Here are the pieces being picked up from the top hat kiln.
Each side piece is made starting with the colour and then the canes. Next time we will make more canes so we can match Lino’s pattern better. I think the black canes are a bit overpowering.
Here are some more lattice vases which were also flattened. The cork paddles can be very smokey and even catch on fire.
I’ve since learnt the cork paddles should be kept in water. So we’ll see how that works next time.
Here are the lattice, flattened vases.
My favourite is the tallest one with less canes. The one with the angled cut off top was another 300 mm longer but it wouldn’t have fit in the annealing oven and the lip was too thick and ugly. Just click on the pictures to see them better.
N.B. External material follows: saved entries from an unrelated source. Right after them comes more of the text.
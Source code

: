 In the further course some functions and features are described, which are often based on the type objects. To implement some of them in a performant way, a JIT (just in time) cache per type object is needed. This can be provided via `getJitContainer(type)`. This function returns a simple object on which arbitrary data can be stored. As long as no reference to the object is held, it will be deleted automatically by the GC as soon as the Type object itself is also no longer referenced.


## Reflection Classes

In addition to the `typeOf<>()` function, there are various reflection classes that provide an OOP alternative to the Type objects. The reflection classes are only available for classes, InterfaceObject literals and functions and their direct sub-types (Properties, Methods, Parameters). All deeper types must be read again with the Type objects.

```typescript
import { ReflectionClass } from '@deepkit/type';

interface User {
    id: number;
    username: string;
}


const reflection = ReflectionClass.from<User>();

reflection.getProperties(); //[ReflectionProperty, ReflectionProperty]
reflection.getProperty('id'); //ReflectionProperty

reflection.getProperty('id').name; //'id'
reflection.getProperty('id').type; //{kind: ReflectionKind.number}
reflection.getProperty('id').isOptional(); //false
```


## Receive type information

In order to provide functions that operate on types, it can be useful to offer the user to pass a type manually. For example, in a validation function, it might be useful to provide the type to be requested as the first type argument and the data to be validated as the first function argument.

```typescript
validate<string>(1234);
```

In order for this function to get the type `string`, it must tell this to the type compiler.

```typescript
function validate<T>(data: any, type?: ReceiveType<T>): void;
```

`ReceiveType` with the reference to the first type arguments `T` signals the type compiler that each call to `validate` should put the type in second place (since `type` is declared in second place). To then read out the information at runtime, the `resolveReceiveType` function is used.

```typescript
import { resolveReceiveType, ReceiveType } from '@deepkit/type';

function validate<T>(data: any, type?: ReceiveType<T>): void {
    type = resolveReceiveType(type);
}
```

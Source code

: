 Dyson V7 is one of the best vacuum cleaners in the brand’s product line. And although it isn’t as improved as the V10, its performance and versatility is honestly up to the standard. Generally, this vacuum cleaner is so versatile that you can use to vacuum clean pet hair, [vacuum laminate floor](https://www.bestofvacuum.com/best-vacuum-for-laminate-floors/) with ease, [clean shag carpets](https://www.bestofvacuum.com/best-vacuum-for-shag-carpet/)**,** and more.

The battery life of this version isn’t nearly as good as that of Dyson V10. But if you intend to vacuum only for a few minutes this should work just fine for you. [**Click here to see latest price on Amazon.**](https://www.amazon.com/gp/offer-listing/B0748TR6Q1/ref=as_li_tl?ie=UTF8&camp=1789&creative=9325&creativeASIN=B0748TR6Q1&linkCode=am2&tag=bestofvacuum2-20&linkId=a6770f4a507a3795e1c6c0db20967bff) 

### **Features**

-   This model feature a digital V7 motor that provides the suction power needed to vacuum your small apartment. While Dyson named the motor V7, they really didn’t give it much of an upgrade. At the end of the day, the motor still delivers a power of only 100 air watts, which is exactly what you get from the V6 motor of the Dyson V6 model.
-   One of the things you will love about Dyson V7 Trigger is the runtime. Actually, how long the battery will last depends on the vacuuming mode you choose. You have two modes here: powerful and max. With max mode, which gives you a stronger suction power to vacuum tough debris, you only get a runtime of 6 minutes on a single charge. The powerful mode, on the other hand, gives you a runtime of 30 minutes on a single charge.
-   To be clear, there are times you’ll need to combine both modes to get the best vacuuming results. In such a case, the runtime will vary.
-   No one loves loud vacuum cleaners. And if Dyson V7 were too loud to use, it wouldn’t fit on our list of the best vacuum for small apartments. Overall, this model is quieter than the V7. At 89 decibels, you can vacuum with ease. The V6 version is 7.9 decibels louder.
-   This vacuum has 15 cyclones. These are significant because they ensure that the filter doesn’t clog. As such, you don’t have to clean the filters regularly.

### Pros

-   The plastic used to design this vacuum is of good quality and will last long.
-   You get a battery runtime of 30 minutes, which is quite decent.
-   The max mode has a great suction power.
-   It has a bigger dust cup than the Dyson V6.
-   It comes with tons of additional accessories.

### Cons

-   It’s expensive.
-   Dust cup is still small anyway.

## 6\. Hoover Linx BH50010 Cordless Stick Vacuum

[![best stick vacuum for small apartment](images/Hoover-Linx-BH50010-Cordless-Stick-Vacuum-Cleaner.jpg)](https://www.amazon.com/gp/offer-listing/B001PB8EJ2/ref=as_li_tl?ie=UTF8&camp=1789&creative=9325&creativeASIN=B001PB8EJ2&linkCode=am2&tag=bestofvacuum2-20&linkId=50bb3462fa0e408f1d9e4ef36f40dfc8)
The tallest one measures in at 600mm or 24 inches.
Another pleasing effect was using chips of colour, twisting the gather and then flattening the piece. So some more flattened, flavour of the month, vases.
The colour and patterns are delightful and remind me a bit of weaving. My Mother is a weaver.
I need to formally introduce the people who have worked with me in the glass works over the last few years.
Some are volunteers and some are conscripts. My wife Rosie helps me occasionally. I’ve worked out that it’s not a good idea to be bossing the wife around, as needs to be done when there’s some hot glass to play with. Things need to be done in just the right way and done quickly. Carly and Leesa, my daughters have helped a bit and Daniel and Cameron have had the odd go at helping with a paperweight or a blown piece.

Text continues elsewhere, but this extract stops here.